Implementation:Huggingface Datatrove FtfyFormatter
| Knowledge Sources | |
|---|---|
| Domains | Data Processing, Text Formatting, Text Encoding |
| Last Updated | 2026-02-14 17:00 GMT |
Overview
FTFYFormatter is a text formatter that uses the ftfy (fixes text for you) library to repair encoding errors and mojibake in document text, while intentionally avoiding strict normalization that would reduce character diversity.
Description
FTFYFormatter extends BaseFormatter to apply the ftfy library's text repair capabilities to each document in the pipeline. The formatter is configured with a deliberate philosophy: fixing unreadable or wrong encoding is good, but enforcing a specific or strict formatting is not. This reflects the goal of training language models that can recognize a wide variety of characters and formats, rather than mapping everything to a narrow canonical form.
The formatter enables encoding-related fixes by default: fix_encoding, restore_byte_a0, replace_lossy_sequences, decode_inconsistent_utf8, fix_c1_controls, fix_surrogates, and remove_control_chars. It also enables unescape_html and remove_terminal_escapes as display-related fixes. However, it explicitly disables normalization-oriented options: fix_latin_ligatures (would reduce ligature diversity), fix_character_width (would enforce wrong punctuation width for CJK text), uncurl_quotes (would prevent models from learning curly quotes), fix_line_breaks (borderline), and Unicode normalization (NFC/NFD/NFKC/NFKD are all disabled by default).

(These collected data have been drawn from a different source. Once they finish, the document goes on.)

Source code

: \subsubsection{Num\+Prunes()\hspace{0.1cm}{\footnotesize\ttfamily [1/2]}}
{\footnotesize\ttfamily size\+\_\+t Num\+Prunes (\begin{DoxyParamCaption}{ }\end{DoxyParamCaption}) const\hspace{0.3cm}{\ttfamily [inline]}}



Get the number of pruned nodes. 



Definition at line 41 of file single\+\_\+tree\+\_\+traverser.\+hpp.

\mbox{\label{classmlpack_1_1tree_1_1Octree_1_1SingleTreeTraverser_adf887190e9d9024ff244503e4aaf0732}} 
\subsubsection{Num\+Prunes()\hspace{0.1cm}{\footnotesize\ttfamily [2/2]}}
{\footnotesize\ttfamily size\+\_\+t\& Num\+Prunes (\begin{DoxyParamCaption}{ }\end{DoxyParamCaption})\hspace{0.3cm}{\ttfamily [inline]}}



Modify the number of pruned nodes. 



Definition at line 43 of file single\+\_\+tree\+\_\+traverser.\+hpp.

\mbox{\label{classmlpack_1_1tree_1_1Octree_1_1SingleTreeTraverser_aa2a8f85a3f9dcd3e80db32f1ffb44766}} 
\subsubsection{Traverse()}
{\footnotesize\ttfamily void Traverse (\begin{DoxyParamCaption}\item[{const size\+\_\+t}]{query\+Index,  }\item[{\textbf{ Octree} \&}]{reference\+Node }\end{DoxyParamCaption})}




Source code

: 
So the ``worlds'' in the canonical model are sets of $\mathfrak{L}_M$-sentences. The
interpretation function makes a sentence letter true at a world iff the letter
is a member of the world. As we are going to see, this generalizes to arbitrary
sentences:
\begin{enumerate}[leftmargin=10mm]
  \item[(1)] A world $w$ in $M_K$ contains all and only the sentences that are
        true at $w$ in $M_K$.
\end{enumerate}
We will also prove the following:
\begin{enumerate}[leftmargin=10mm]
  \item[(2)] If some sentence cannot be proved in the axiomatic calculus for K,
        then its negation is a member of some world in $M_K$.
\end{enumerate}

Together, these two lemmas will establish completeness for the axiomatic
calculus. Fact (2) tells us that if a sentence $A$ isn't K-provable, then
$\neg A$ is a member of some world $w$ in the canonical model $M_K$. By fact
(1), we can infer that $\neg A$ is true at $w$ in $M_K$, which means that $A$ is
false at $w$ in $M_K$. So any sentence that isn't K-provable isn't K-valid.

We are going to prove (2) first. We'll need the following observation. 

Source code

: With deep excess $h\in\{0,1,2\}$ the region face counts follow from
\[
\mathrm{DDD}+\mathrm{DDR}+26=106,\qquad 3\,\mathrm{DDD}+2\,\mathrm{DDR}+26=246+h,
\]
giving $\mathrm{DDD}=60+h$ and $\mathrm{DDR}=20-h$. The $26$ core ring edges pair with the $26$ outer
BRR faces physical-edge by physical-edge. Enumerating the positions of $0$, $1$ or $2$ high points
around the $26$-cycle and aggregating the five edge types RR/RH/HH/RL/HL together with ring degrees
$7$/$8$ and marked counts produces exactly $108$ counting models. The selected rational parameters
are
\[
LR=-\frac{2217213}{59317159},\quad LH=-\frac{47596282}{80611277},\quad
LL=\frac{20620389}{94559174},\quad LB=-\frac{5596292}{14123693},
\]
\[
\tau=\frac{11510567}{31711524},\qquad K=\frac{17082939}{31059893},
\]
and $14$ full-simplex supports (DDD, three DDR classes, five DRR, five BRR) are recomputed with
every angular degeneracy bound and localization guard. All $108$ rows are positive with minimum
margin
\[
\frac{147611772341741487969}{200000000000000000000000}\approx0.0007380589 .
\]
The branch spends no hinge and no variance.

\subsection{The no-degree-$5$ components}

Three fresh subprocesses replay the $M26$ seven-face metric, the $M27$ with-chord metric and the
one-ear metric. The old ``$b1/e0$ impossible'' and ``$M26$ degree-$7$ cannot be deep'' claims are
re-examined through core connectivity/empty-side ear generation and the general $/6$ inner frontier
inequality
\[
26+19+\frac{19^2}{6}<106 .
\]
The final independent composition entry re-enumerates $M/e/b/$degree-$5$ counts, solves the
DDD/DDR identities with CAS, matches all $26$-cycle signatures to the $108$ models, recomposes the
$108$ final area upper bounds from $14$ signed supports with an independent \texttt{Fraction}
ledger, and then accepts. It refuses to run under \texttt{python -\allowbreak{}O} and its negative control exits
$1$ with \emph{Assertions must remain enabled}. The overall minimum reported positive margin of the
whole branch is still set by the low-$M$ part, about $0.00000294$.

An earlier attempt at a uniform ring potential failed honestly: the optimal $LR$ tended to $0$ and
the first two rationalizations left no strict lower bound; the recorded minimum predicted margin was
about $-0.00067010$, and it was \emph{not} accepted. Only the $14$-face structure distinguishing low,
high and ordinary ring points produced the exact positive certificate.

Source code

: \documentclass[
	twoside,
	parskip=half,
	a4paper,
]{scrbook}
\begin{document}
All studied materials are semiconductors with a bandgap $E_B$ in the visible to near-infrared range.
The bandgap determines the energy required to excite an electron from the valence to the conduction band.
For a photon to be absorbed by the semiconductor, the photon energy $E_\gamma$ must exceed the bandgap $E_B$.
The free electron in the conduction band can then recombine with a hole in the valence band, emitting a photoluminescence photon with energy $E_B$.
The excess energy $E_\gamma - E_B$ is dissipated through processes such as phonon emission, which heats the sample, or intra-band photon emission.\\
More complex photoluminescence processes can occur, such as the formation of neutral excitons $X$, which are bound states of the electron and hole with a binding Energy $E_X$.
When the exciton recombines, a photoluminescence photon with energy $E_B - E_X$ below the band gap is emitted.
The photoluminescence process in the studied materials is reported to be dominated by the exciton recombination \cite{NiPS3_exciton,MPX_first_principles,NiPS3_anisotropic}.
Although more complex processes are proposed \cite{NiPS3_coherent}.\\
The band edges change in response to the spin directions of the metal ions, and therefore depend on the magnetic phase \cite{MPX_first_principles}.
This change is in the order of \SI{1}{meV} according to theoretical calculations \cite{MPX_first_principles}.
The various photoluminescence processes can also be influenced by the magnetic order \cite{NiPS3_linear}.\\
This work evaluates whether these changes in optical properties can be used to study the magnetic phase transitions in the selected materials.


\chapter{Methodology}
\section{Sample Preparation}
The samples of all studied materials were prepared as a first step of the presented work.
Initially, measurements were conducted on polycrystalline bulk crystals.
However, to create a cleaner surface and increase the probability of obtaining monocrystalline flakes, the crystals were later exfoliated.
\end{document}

The ftfy TextFixerConfig is constructed at initialization time with all the configured options, and the format method simply calls ftfy.fix_text with this config. Both the ftfy import and the TextFixerConfig creation happen at init time, while the actual ftfy module for fixing is imported lazily in the format method.
Usage
Use FTFYFormatter as an early-stage text normalization step in data processing pipelines to repair encoding issues in web-crawled or heterogeneous text corpora. It is typically placed before other formatting or filtering steps to ensure that downstream processing operates on cleanly encoded text.
Code Reference
Source Location
- Repository: Huggingface_Datatrove
- File: src/datatrove/pipeline/formatters/ftfy.py
- Lines: 1-61
Signature
class FTFYFormatter(BaseFormatter):
name = "😎 FTFY"
_requires_dependencies = ["ftfy"]
def __init__(
self,
unescape_html: str | bool = "auto",
remove_terminal_escapes: bool = True,
fix_encoding: bool = True,
restore_byte_a0: bool = True,
replace_lossy_sequences: bool = True,
decode_inconsistent_utf8: bool = True,
fix_c1_controls: bool = True,
fix_latin_ligatures: bool = False,
fix_character_width: bool = False,
uncurl_quotes: bool = False,
fix_line_breaks: bool = False,
fix_surrogates: bool = True,
remove_control_chars: bool = True,
normalization: Literal["NFC", "NFD", "NFKC", "NFKD"] | None = None,
):
...
def format(self, text: str) -> str:
...
Import
from datatrove.pipeline.formatters.ftfy import FTFYFormatter
I/O Contract
Inputs
| Name | Type | Required | Description |
|---|---|---|---|
| unescape_html | str or bool | No | Whether to unescape HTML entities (default: "auto") |
| remove_terminal_escapes | bool | No | Remove terminal/ANSI escape sequences (default: True) |
| fix_encoding | bool | No | Fix mojibake and encoding errors (default: True) |
| restore_byte_a0 | bool | No | Restore byte 0xA0 (non-breaking space) (default: True) |
| replace_lossy_sequences | bool | No | Replace lossy byte sequences (default: True) |
| decode_inconsistent_utf8 | bool | No | Decode inconsistent UTF-8 sequences (default: True) |
| fix_c1_controls | bool | No | Fix C1 control characters (default: True) |
| fix_latin_ligatures | bool | No | Decompose Latin ligatures (default: False) |
| fix_character_width | bool | No | Normalize character widths (default: False) |
| uncurl_quotes | bool | No | Convert curly quotes to straight quotes (default: False) |
| fix_line_breaks | bool | No | Normalize line break characters (default: False) |
| fix_surrogates | bool | No | Fix surrogate characters (default: True) |
| remove_control_chars | bool | No | Remove control characters (default: True) |
| normalization | str or None | No | Unicode normalization form: NFC, NFD, NFKC, NFKD, or None (default: None) |
Outputs
| Name | Type | Description |
|---|---|---|
| data | DocumentsPipeline (generator) | Yields all documents with encoding-repaired text |
Usage Examples
Basic Usage
from datatrove.pipeline.formatters.ftfy import FTFYFormatter
# Use default settings (encoding repair enabled, strict normalization disabled)
formatter = FTFYFormatter()
# Enable additional normalization for specific use cases
strict_formatter = FTFYFormatter(
fix_latin_ligatures=True,
uncurl_quotes=True,
normalization="NFC",
)